Inevitably the poachers look at Botswana as a country that holds high promises in rewards their ghastly looting escapades. We call on Botswana Government to put yet more resources into anti-poaching efforts. We are confident that when it comes to anti-poaching there is no shortage of political will. We are however worried that given the economic difficulties and also the competing priorities that the country is currently faced with, it may just be possible that anti-poaching efforts might not get the kind of resources that are needed.
Traditionally the Department of Wildlife anti-poaching Units have always been supported by Botswana Defence force. That was very good. Such complimentary efforts have intensified. We however need to point out that was sufficient when the levels of poaching were not as intense as what we are seeing now. Our view is that we have to grow the size of Department of Wildlife anti-poaching units, and also grow their capacity with the latest technology of surveillance and reconnaissance. This is because poachers are today more daring than they ever have been. They also are better armed and better equipped. A good number of them have military background. And because the animals they kill fetch handsome prices where they are sold, we also learn that resources is not an issue for these bandits. For our personnel to defeat them, they need to have an edge above the bandits. Information coming from elsewhere shows that in some cases these poachers even have access to assault helicopters.
Their intelligence is also among the best in the world. And also because they have money, they have in some countries been able to infiltrate and manipulate regular security forces. This we must jealously guard against. We know for a fact that poaching syndicates have been making strenuous efforts to infiltrate our security agencies. To a limited level they have succeeded. A way has to be found to plug the holes and make our anti-poaching efforts seamless. This is not only necessary to defeat poaching itself, but also to protect and safe the lives of our personnel. As we point out, as Batswana we should be proud and excited and also confident of the high levels of political will.
As a result the public has to provide government will all the necessary support that is necessary to defeat the evils and perils facing this nation when it comes to anti-poaching. But that political will has to translate into resources on the ground. There is need for high visibility of our security agents in the game reserves and national parks. Not only that. A way has to be found to create more sanctuaries for more vulnerable species like rhinos. That calls for yet more resources. But we should look at all as investment. We hold a strong view that the current high wave of poaching will not be permanent.

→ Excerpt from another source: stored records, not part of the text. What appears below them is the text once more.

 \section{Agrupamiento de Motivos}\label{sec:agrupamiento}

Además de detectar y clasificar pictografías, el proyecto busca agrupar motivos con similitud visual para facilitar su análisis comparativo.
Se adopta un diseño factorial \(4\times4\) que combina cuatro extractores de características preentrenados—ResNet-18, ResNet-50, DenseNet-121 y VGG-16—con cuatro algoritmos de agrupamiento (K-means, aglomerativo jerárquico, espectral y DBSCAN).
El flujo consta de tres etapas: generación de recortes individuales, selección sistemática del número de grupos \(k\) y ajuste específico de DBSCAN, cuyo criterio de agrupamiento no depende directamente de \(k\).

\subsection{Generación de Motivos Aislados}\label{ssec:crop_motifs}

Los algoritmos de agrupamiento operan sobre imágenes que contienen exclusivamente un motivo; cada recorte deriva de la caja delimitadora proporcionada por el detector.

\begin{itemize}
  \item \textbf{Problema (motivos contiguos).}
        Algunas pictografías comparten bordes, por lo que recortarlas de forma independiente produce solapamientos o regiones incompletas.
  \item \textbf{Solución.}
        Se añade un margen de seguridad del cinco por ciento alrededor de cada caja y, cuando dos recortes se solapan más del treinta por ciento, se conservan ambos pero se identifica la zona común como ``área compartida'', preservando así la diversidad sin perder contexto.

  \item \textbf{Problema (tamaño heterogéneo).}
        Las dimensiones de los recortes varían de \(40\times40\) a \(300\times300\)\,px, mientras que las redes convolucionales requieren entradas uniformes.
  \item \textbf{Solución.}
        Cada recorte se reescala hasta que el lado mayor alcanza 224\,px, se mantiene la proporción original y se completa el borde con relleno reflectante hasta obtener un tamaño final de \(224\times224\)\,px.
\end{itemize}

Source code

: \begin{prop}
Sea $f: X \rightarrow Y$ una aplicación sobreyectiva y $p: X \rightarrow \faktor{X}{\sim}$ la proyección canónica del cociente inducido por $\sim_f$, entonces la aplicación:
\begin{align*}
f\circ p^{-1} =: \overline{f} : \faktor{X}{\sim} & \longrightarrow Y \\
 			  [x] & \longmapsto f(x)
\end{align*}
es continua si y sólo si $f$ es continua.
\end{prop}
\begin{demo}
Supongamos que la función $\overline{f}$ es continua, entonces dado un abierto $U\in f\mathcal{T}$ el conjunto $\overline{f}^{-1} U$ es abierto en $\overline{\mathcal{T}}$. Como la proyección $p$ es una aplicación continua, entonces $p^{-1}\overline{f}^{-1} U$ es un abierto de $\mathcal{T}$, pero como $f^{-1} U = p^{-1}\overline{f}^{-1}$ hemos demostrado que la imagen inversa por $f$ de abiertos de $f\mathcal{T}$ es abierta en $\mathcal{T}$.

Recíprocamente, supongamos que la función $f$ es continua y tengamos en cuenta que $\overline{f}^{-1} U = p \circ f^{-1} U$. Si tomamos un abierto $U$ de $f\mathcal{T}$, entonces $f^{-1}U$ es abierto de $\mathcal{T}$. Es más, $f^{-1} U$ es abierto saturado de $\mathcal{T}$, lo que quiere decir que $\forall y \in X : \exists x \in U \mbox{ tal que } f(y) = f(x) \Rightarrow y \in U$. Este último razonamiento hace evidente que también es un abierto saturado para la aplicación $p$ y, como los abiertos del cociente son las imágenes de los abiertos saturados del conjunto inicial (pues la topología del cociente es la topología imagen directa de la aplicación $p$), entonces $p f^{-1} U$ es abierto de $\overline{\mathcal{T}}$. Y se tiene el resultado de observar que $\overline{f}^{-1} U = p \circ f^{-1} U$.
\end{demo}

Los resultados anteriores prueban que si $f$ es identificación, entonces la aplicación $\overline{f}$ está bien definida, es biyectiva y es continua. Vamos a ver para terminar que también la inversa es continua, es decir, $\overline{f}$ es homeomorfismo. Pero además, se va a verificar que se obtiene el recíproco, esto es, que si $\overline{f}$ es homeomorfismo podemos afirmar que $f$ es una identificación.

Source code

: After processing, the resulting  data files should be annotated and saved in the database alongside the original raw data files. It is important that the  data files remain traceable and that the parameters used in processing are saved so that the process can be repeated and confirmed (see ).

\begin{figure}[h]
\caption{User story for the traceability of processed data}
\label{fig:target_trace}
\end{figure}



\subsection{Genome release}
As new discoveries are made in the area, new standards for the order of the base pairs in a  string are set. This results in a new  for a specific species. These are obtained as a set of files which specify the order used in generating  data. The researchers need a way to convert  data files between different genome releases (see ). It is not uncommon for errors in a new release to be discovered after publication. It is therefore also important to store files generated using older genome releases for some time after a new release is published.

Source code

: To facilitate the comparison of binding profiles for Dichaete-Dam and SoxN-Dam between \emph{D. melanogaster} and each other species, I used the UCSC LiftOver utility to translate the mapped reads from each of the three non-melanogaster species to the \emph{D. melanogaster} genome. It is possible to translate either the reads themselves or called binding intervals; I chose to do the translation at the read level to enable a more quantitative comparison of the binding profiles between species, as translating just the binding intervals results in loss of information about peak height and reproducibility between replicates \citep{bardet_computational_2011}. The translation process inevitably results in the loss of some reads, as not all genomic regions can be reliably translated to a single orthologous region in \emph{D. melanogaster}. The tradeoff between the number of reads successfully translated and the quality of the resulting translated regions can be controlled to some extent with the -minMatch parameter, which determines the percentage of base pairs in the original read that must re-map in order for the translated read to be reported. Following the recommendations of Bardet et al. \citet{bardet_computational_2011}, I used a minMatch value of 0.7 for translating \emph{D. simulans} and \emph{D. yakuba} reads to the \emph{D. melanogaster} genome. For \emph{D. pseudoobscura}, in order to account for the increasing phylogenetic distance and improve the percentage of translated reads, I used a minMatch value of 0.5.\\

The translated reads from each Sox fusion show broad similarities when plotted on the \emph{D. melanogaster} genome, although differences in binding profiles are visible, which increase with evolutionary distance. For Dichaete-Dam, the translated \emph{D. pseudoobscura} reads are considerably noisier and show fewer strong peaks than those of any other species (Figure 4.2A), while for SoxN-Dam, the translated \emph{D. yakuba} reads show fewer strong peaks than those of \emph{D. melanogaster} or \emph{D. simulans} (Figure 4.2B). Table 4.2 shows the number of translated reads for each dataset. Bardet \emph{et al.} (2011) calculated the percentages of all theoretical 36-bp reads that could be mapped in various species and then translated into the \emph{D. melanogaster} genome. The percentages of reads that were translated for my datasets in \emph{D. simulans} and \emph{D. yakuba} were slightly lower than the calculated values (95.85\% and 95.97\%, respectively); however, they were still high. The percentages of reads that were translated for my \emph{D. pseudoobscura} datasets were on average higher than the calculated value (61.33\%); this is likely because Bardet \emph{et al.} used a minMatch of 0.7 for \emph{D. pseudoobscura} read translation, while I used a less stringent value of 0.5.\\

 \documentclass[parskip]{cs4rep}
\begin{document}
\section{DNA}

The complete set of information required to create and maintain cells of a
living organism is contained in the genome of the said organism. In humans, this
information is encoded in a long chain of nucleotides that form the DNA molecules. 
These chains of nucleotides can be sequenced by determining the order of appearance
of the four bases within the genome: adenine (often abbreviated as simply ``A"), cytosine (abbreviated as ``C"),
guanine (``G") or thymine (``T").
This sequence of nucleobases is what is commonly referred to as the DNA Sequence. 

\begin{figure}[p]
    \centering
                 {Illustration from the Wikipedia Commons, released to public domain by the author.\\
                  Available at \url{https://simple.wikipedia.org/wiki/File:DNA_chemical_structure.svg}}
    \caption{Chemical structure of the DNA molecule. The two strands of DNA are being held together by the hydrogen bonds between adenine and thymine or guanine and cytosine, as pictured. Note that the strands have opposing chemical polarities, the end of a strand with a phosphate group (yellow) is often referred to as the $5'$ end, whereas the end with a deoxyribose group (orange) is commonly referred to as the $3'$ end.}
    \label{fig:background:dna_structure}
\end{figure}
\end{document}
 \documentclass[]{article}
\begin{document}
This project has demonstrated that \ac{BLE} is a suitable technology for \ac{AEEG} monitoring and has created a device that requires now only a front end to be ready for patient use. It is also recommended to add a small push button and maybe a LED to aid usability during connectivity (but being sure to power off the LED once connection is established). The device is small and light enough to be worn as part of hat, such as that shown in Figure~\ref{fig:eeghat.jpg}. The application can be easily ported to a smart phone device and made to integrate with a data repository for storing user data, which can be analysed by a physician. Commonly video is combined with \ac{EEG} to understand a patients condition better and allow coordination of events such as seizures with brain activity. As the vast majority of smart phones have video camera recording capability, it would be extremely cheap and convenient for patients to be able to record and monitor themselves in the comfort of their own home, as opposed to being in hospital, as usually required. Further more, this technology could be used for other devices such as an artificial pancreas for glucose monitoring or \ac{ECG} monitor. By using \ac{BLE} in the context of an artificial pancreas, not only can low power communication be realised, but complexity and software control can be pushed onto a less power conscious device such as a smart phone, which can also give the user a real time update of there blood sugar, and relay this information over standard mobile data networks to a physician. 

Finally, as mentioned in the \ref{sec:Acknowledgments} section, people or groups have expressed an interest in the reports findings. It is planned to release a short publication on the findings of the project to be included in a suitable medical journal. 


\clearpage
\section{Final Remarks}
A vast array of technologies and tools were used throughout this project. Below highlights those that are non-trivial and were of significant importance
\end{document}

The challenge is in ensuring that by the time it passes our precious wild animals are not extinct. But we need to understand the fundamentals. We need to network with countries and organisations that can help this country. We need to understand who buys the loot from poachers. The little information we have so far indicates that there is a vast market in Asia for poachers. As it is the market for wildlife artifacts where poachers are selling their loot is not lucrative. Because the market is so finitely big, it can swallow all of Africa’s precious species in a few months. This means that what we have in Botswana is almost nothing. Which is why we have to guard it intensely.